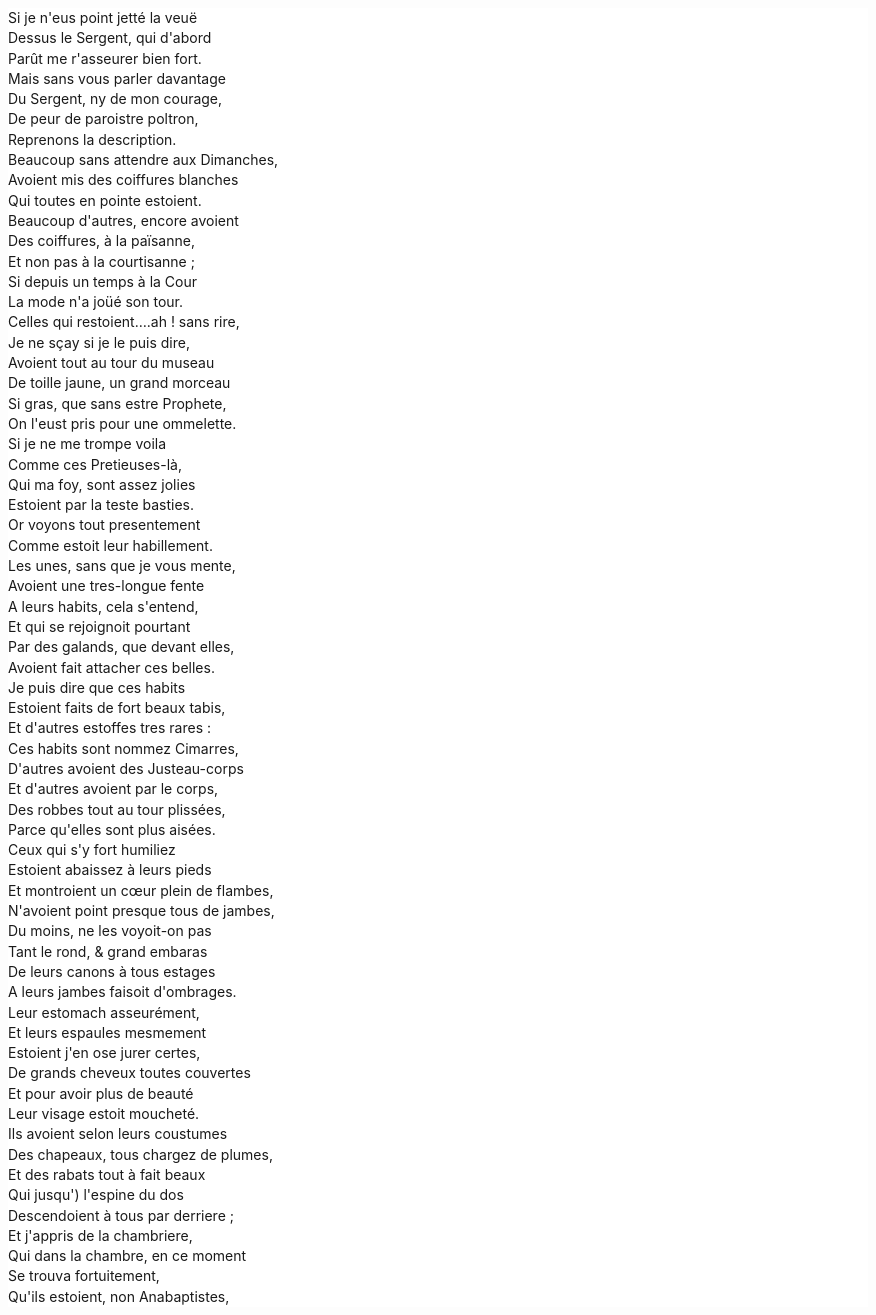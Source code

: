 Si je n'eus point jetté la veuë  
Dessus le Sergent, qui d'abord  
Parût me r'asseurer bien fort.  
Mais sans vous parler davantage  
Du Sergent, ny de mon courage,  
De peur de paroistre poltron,  
Reprenons la description.  
Beaucoup sans attendre aux Dimanches,  
Avoient mis des coiffures blanches  
Qui toutes en pointe estoient.  
Beaucoup d'autres, encore avoient  
Des coiffures, à la païsanne,  
Et non pas à la courtisanne ;  
Si depuis un temps à la Cour  
La mode n'a joüé son tour.  
Celles qui restoient….ah ! sans rire,  
Je ne sçay si je le puis dire,  
Avoient tout au tour du museau  
De toille jaune, un grand morceau  
Si gras, que sans estre Prophete,  
On l'eust pris pour une ommelette.  
Si je ne me trompe voila  
Comme ces Pretieuses-là,  
Qui ma foy, sont assez jolies  
Estoient par la teste basties.  
Or voyons tout presentement  
Comme estoit leur habillement.  
Les unes, sans que je vous mente,  
Avoient une tres-longue fente  
A leurs habits, cela s'entend,  
Et qui se rejoignoit pourtant  
Par des galands, que devant elles,  
Avoient fait attacher ces belles.  
Je puis dire que ces habits  
Estoient faits de fort beaux tabis,  
Et d'autres estoffes tres rares :  
Ces habits sont nommez Cimarres,  
D'autres avoient des Justeau-corps  
Et d'autres avoient par le corps,  
Des robbes tout au tour plissées,  
Parce qu'elles sont plus aisées.  
Ceux qui s'y fort humiliez  
Estoient abaissez à leurs pieds  
Et montroient un cœur plein de flambes,  
N'avoient point presque tous de jambes,  
Du moins, ne les voyoit-on pas  
Tant le rond, & grand embaras  
De leurs canons à tous estages  
A leurs jambes faisoit d'ombrages.  
Leur estomach asseurément,  
Et leurs espaules mesmement  
Estoient j'en ose jurer certes,  
De grands cheveux toutes couvertes  
Et pour avoir plus de beauté  
Leur visage estoit moucheté.  
Ils avoient selon leurs coustumes  
Des chapeaux, tous chargez de plumes,  
Et des rabats tout à fait beaux  
Qui jusqu') l'espine du dos  
Descendoient à tous par derriere ;  
Et j'appris de la chambriere,  
Qui dans la chambre, en ce moment  
Se trouva fortuitement,  
Qu'ils estoient, non Anabaptistes,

============

YOUR GOAL — Give back, exactly as written, the stretch from the line with "D'autres avoient des Justeau-corps" through the line with "A leurs jambes faisoit d'ombrages.", and no other lines from the records above.

YOUR SOLUTION —
D'autres avoient des Justeau-corps  
Et d'autres avoient par le corps,  
Des robbes tout au tour plissées,  
Parce qu'elles sont plus aisées.  
Ceux qui s'y fort humiliez  
Estoient abaissez à leurs pieds  
Et montroient un cœur plein de flambes,  
N'avoient point presque tous de jambes,  
Du moins, ne les voyoit-on pas  
Tant le rond, & grand embaras  
De leurs canons à tous estages  
A leurs jambes faisoit d'ombrages.  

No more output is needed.